• What the task asks
Every entry is to be returned exactly as it stands; the pictures are to be dropped.
*** Opening Records shown ***
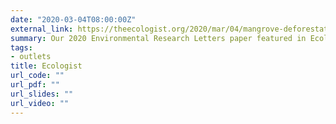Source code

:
 ```yaml
---
date: "2020-03-04T08:00:00Z"
external_link: https://theecologist.org/2020/mar/04/mangrove-deforestation-rates-increase
summary: Our 2020 Environmental Research Letters paper featured in Ecologist.
tags:
- outlets
title: Ecologist
url_code: ""
url_pdf: ""
url_slides: ""
url_video: ""
---
```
*** Closing Records shown ***
• Expected answer
Source code

:
 ```yaml
---
date: "2020-03-04T08:00:00Z"
external_link: https://theecologist.org/2020/mar/04/mangrove-deforestation-rates-increase
summary: Our 2020 Environmental Research Letters paper featured in Ecologist.
tags:
- outlets
title: Ecologist
url_code: ""
url_pdf: ""
url_slides: ""
url_video: ""
---
```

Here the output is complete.